Stadt fördert Einrichtungen mit 3,5 Millionen
Altersgerechte Wohnungen gehören für Hamburgs Bürgermeister zu den drängendsten Themen in der Stadt. Um für sein Anliegen zu werben, besichtigt Tschentscher in den kommenden zwei Wochen mit Gesundheitssenatorin Cornelia Prüfer-Storcks (SPD) drei Senioreneinrichtungen, die als vorbildlich gelten.

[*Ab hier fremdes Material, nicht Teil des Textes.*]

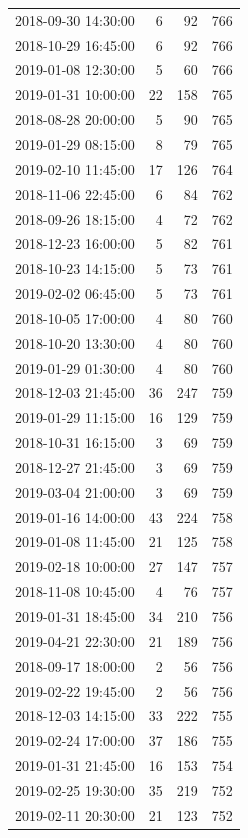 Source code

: \begin{tabular}{lrrr}
2018-09-30 14:30:00 & 6 & 92 & 766 \\
2018-10-29 16:45:00 & 6 & 92 & 766 \\
2019-01-08 12:30:00 & 5 & 60 & 766 \\
2019-01-31 10:00:00 & 22 & 158 & 765 \\
2018-08-28 20:00:00 & 5 & 90 & 765 \\
2019-01-29 08:15:00 & 8 & 79 & 765 \\
2019-02-10 11:45:00 & 17 & 126 & 764 \\
2018-11-06 22:45:00 & 6 & 84 & 762 \\
2018-09-26 18:15:00 & 4 & 72 & 762 \\
2018-12-23 16:00:00 & 5 & 82 & 761 \\
2018-10-23 14:15:00 & 5 & 73 & 761 \\
2019-02-02 06:45:00 & 5 & 73 & 761 \\
2018-10-05 17:00:00 & 4 & 80 & 760 \\
2018-10-20 13:30:00 & 4 & 80 & 760 \\
2019-01-29 01:30:00 & 4 & 80 & 760 \\
2018-12-03 21:45:00 & 36 & 247 & 759 \\
2019-01-29 11:15:00 & 16 & 129 & 759 \\
2018-10-31 16:15:00 & 3 & 69 & 759 \\
2018-12-27 21:45:00 & 3 & 69 & 759 \\
2019-03-04 21:00:00 & 3 & 69 & 759 \\
2019-01-16 14:00:00 & 43 & 224 & 758 \\
2019-01-08 11:45:00 & 21 & 125 & 758 \\
2019-02-18 10:00:00 & 27 & 147 & 757 \\
2018-11-08 10:45:00 & 4 & 76 & 757 \\
2019-01-31 18:45:00 & 34 & 210 & 756 \\
2019-04-21 22:30:00 & 21 & 189 & 756 \\
2018-09-17 18:00:00 & 2 & 56 & 756 \\
2019-02-22 19:45:00 & 2 & 56 & 756 \\
2018-12-03 14:15:00 & 33 & 222 & 755 \\
2019-02-24 17:00:00 & 37 & 186 & 755 \\
2019-01-31 21:45:00 & 16 & 153 & 754 \\
2019-02-25 19:30:00 & 35 & 219 & 752 \\
2019-02-11 20:30:00 & 21 & 123 & 752 \\

\end{tabular}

In dem 2004 eröffneten Haus am Kanal sollen ältere Menschen ihren Alltag selbst organisieren, zugleich aber ein Gemeinschaftsgefühl und Sicherheit genießen können. Das Haus verfügt über eine Tagespflegeeinrichtung. Zudem ist dort eine Wohngemeinschaft für Menschen mit Demenz untergebracht.

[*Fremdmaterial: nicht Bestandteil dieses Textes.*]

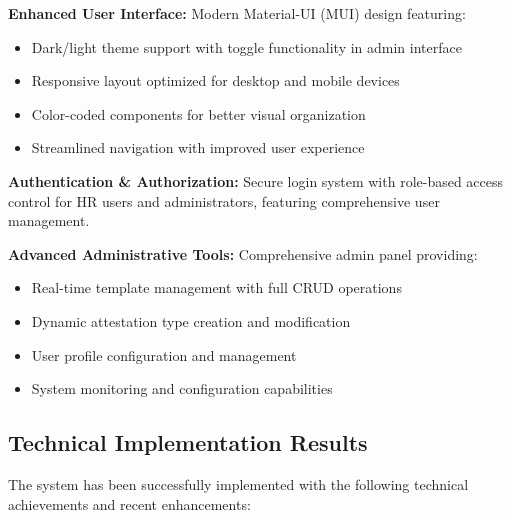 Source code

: \documentclass[a4paper,12pt]{report}
\begin{document}
\begin{doublespace}
\textbf{Enhanced User Interface:} Modern Material-UI (MUI) design featuring:
\begin{itemize}
    \item Dark/light theme support with toggle functionality in admin interface
    \item Responsive layout optimized for desktop and mobile devices
    \item Color-coded components for better visual organization
    \item Streamlined navigation with improved user experience
\end{itemize}

\textbf{Authentication \& Authorization:} Secure login system with role-based access control for HR users and administrators, featuring comprehensive user management.

\textbf{Advanced Administrative Tools:} Comprehensive admin panel providing:
\begin{itemize}
    \item Real-time template management with full CRUD operations
    \item Dynamic attestation type creation and modification
    \item User profile configuration and management
    \item System monitoring and configuration capabilities
\end{itemize}

\subsection{Technical Implementation Results}
\hspace{1cm}The system has been successfully implemented with the following technical achievements and recent enhancements:


\end{doublespace}
\end{document}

Seit 2016 fördert die Stadt solche Einrichtungen mit einem Programm, für das 3,5 Millionen Euro bereitstehen. Bisher gibt es aber nur 37 selbst organisierte Pflege-Wohngemeinschaften mit 660 Plätzen in Hamburg. Dem stehen 127 klassische Pflegeheime mit 18.000 Plätzen gegenüber.

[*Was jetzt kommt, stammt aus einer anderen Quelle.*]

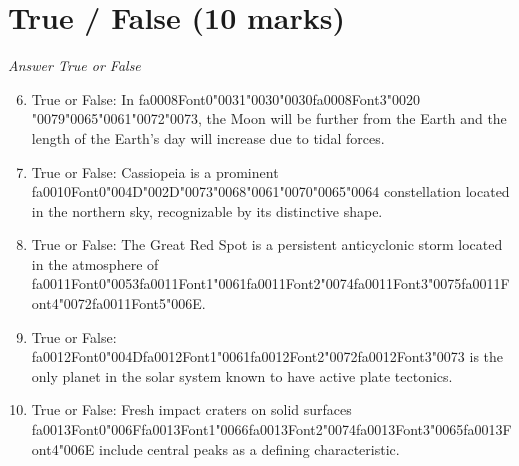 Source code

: \documentclass[12pt]{article}
\begin{document}
\section*{True / False (10 marks)}
\textit{Answer True or False}
\begin{enumerate}[label=\arabic*.]
\setcounter{enumi}{5}
\item True or False: In {\csname fa0008Font0\endcsname\char"0031}{\char"0030}{\char"0030}{\csname fa0008Font3\endcsname\char"0020} {\char"0079}{\char"0065}{\char"0061}{\char"0072}{\char"0073}, the Moon will be further from the Earth and the length of the Earth's day will increase due to tidal forces.
\item True or False: Cassiopeia is a prominent {\csname fa0010Font0\endcsname\char"004D}{\char"002D}{\char"0073}{\char"0068}{\char"0061}{\char"0070}{\char"0065}{\char"0064} constellation located in the northern sky, recognizable by its distinctive shape.
\item True or False: The Great Red Spot is a persistent anticyclonic storm located in the atmosphere of {\csname fa0011Font0\endcsname\char"0053}{\csname fa0011Font1\endcsname\char"0061}{\csname fa0011Font2\endcsname\char"0074}{\csname fa0011Font3\endcsname\char"0075}{\csname fa0011Font4\endcsname\char"0072}{\csname fa0011Font5\endcsname\char"006E}.
\item True or False: {\csname fa0012Font0\endcsname\char"004D}{\csname fa0012Font1\endcsname\char"0061}{\csname fa0012Font2\endcsname\char"0072}{\csname fa0012Font3\endcsname\char"0073} is the only planet in the solar system known to have active plate tectonics.
\item True or False: Fresh impact craters on solid surfaces {\csname fa0013Font0\endcsname\char"006F}{\csname fa0013Font1\endcsname\char"0066}{\csname fa0013Font2\endcsname\char"0074}{\csname fa0013Font3\endcsname\char"0065}{\csname fa0013Font4\endcsname\char"006E} include central peaks as a defining characteristic.
\end{enumerate}
\end{document}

Mehr Wahlmöglichkeiten schaffen
Prüfer-Storcks möchte mehr Wahlmöglichkeiten für ältere Menschen schaffen. Tschentscher sagt, er könne das aber nicht „vom Rathaus aus anordnen“. „Wir brauchen auch Investoren, Stadtplaner, Mitarbeiter in den Bezirken und viele andere Menschen, um gute Projekte umzusetzen.“
Im Erdgeschoss des Hauses am Kanal hören Senioren gerade Heidi Kabels „In Hamburg sagt man Tschüss“, als der Bürgermeister vorbeischaut; im ersten Stock macht die Demenz-WG Kraftübungen; im zweiten Stock muss sich Tschentscher nach dem Smalltalk über Skat von der Hausgemeinschaft nun auch Klagen über verletzungsträchtige Löcher vor dem Haus anhören. „Wehe, das wird jetzt nicht erledigt mit dem Loch“, sagt Prüfer-Storcks im Treppenhaus. „Ja, darauf müssen wir achten“, sagt Tschentscher. Er hat den Senioren eine Visitenkarte dagelassen.